-- Information shown follows --

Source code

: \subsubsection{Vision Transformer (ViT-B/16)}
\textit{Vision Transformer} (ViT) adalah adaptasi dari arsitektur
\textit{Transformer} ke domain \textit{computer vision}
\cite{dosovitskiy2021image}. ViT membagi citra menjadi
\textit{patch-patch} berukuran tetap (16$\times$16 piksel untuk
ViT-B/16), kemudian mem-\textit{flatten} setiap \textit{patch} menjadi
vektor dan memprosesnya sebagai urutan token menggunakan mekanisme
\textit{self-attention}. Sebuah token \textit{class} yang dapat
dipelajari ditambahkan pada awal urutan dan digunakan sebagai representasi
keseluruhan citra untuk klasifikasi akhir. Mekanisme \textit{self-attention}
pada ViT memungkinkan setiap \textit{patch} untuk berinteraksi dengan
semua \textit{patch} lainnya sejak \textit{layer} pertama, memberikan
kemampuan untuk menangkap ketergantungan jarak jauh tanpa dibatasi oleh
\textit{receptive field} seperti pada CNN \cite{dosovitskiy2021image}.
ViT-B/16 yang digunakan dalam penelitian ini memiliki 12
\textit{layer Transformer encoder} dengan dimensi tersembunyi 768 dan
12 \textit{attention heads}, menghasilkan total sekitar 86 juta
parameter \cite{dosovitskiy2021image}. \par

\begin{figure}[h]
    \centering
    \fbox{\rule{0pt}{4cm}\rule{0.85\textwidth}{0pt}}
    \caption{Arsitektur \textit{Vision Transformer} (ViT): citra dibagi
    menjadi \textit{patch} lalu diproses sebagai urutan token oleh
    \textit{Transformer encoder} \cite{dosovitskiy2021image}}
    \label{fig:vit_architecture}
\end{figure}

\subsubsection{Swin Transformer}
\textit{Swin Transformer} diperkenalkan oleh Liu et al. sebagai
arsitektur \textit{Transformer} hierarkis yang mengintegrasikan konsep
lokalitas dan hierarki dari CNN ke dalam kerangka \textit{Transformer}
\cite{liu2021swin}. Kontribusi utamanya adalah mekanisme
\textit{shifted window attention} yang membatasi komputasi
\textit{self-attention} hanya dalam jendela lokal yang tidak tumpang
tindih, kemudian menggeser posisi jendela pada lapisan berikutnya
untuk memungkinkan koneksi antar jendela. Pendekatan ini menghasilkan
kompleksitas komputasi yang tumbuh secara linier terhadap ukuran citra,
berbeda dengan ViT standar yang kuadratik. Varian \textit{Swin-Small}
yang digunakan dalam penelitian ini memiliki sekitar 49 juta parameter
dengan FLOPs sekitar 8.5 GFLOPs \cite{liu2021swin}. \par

-- Information shown concluded --
-- Information shown follows --

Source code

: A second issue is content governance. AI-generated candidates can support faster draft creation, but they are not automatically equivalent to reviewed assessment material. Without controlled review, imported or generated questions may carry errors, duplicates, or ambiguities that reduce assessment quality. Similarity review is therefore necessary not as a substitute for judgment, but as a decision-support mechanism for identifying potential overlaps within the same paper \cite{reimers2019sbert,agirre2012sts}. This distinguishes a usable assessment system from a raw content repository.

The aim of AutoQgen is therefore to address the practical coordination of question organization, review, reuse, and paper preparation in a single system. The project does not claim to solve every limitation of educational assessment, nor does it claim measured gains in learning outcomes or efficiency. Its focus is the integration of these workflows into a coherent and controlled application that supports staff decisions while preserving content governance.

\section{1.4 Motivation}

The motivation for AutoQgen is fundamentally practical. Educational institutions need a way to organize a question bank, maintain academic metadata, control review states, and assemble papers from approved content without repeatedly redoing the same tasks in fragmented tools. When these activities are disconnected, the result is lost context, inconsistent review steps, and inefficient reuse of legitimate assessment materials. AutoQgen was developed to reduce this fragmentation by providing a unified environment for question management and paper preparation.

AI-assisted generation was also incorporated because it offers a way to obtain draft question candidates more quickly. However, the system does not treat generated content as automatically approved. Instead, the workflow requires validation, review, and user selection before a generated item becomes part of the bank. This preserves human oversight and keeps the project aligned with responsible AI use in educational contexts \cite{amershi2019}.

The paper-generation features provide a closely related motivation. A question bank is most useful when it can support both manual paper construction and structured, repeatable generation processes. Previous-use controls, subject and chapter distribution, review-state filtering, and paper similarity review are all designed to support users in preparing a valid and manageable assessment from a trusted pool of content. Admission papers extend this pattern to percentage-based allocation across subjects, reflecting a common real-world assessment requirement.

-- Information shown concluded --
-- Information shown follows --

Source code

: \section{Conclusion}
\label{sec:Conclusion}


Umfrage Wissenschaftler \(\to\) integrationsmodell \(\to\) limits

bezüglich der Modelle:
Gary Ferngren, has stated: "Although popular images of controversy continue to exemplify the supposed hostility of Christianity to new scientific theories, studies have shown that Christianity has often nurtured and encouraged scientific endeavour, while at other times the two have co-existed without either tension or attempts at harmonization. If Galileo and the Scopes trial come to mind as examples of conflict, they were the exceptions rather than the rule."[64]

-- Information shown concluded --

Where the word "subsubsection" shows up in a line of the entries above, copy that line.

■ Output of the task
: \subsubsection{Vision Transformer (ViT-B/16)}
\subsubsection{Swin Transformer}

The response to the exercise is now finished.